**Dataset:**

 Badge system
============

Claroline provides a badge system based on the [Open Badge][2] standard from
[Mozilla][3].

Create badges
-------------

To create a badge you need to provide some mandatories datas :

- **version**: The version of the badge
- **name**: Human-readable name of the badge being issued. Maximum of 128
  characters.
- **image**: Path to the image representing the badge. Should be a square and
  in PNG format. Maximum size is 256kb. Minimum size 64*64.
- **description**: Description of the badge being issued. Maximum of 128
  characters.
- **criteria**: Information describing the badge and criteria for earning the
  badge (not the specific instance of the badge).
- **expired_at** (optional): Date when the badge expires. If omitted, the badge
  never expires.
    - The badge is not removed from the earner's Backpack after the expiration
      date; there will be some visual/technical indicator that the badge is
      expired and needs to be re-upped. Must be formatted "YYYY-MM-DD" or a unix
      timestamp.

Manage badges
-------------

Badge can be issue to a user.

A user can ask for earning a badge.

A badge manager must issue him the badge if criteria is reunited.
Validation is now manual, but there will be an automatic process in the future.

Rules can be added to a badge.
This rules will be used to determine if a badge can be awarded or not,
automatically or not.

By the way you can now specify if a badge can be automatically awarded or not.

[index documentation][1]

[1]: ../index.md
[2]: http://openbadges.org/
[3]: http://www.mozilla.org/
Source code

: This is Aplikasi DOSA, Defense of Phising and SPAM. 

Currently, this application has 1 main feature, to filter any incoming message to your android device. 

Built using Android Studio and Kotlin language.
...
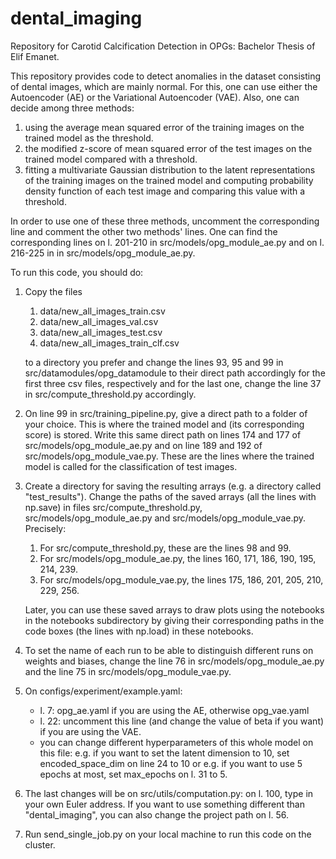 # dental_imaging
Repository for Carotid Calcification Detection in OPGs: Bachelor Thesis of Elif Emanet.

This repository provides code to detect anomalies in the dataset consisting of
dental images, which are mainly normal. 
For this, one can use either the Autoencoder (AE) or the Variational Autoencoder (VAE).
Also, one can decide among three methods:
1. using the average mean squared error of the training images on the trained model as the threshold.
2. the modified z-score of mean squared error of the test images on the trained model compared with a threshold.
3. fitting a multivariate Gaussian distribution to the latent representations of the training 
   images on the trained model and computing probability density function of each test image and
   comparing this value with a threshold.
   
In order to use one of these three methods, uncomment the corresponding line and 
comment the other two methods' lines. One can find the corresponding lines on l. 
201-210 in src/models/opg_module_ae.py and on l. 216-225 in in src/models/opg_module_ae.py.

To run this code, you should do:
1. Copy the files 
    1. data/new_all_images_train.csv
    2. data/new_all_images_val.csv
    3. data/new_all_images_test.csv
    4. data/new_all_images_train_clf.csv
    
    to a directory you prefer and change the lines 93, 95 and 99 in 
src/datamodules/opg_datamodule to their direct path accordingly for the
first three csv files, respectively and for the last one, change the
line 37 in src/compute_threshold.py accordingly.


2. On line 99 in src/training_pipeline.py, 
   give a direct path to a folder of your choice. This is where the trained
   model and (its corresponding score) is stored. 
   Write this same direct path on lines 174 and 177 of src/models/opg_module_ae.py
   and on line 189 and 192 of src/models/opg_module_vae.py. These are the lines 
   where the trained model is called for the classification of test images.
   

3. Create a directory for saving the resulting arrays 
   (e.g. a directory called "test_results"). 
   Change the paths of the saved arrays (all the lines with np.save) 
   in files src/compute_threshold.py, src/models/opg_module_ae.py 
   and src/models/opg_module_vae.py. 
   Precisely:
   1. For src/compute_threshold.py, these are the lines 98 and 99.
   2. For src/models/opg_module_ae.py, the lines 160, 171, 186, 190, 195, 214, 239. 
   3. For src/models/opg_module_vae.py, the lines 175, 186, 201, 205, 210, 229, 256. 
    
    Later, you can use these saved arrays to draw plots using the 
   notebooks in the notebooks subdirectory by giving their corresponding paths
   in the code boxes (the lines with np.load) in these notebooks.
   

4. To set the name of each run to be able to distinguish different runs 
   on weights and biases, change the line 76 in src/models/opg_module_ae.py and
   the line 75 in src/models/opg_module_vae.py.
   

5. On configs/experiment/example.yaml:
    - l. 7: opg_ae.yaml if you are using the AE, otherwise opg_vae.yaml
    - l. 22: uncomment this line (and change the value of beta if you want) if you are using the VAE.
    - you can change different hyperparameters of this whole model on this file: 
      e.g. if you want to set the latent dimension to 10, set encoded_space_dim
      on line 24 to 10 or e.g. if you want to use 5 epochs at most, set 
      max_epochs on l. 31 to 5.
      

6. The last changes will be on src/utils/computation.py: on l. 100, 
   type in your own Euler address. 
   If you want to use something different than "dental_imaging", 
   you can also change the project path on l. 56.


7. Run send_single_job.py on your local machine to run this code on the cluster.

**Assignment:**
Which lines of the data above contain the string "models"? Copy each of them.

**Written answer:**
201-210 in src/models/opg_module_ae.py and on l. 216-225 in in src/models/opg_module_ae.py.
   Write this same direct path on lines 174 and 177 of src/models/opg_module_ae.py
   and on line 189 and 192 of src/models/opg_module_vae.py. These are the lines 
   in files src/compute_threshold.py, src/models/opg_module_ae.py 
   and src/models/opg_module_vae.py. 
   2. For src/models/opg_module_ae.py, the lines 160, 171, 186, 190, 195, 214, 239. 
   3. For src/models/opg_module_vae.py, the lines 175, 186, 201, 205, 210, 229, 256. 
   on weights and biases, change the line 76 in src/models/opg_module_ae.py and
   the line 75 in src/models/opg_module_vae.py.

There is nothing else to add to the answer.